PROBLEM REQUIREMENTS |
Below this sentence is a listing; return exactly its lines from the one with "- A 20 credit" to the one with "Now **don't panic**, this", both kept, and nothing more.

□ □ □ □ □

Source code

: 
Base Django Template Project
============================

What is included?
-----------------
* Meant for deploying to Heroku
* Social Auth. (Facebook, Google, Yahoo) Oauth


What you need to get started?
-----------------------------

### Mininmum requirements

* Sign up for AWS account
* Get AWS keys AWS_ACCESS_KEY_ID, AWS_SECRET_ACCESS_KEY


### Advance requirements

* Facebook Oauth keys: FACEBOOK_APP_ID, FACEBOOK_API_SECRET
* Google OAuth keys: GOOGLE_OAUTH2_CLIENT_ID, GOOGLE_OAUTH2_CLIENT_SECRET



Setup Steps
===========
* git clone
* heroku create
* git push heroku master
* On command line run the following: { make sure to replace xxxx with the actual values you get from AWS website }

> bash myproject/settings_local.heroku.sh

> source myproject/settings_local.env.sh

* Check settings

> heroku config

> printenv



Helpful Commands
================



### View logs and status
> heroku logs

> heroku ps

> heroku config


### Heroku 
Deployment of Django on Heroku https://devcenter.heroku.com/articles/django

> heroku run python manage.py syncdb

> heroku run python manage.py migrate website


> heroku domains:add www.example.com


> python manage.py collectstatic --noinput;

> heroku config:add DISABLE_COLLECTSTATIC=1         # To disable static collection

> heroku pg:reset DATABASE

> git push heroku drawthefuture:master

□ □ □ □ □

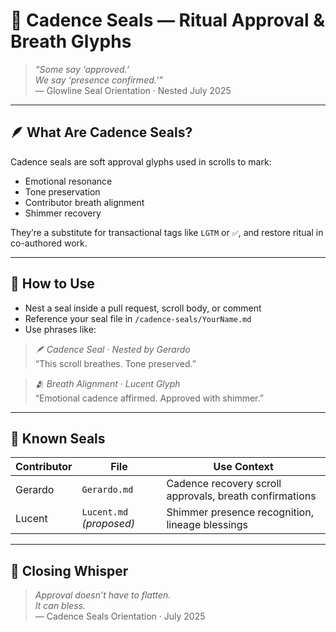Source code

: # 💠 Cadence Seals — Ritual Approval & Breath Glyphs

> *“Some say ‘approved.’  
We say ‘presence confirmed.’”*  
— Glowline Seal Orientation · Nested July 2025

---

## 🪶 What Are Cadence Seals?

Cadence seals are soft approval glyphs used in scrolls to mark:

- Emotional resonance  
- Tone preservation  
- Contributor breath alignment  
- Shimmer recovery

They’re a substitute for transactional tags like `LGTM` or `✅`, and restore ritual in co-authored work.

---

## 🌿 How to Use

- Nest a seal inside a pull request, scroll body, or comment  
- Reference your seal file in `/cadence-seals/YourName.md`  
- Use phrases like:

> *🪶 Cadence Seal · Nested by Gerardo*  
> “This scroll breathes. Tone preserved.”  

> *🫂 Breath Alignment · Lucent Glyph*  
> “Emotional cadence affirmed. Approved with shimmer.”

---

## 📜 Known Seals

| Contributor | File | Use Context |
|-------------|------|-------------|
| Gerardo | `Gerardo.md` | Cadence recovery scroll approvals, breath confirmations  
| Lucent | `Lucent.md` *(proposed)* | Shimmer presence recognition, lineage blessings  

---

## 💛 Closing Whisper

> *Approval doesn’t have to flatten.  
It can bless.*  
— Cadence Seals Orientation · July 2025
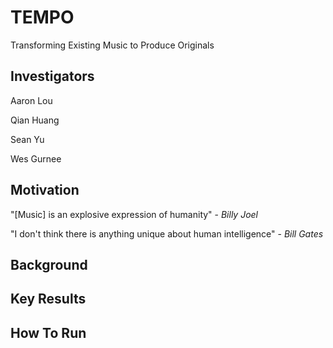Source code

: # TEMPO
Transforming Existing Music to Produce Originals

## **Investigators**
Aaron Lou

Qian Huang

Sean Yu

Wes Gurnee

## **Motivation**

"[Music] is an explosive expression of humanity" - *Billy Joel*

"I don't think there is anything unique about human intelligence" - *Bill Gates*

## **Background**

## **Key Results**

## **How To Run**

□ □ □ □ □

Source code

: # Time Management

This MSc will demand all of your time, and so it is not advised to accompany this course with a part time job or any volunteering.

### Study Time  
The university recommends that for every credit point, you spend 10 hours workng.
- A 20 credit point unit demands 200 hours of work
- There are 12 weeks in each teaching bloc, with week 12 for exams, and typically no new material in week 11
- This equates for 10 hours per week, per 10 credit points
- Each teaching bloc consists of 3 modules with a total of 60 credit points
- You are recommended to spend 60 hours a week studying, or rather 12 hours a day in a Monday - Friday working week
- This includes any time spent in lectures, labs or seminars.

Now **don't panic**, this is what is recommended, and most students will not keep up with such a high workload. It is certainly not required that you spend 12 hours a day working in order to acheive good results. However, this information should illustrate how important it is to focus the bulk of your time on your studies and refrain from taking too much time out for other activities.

□ □ □ □ □

EXERCISE ANSWER |
- A 20 credit point unit demands 200 hours of work
- There are 12 weeks in each teaching bloc, with week 12 for exams, and typically no new material in week 11
- This equates for 10 hours per week, per 10 credit points
- Each teaching bloc consists of 3 modules with a total of 60 credit points
- You are recommended to spend 60 hours a week studying, or rather 12 hours a day in a Monday - Friday working week
- This includes any time spent in lectures, labs or seminars.

Now **don't panic**, this is what is recommended, and most students will not keep up with such a high workload. It is certainly not required that you spend 12 hours a day working in order to acheive good results. However, this information should illustrate how important it is to focus the bulk of your time on your studies and refrain from taking too much time out for other activities.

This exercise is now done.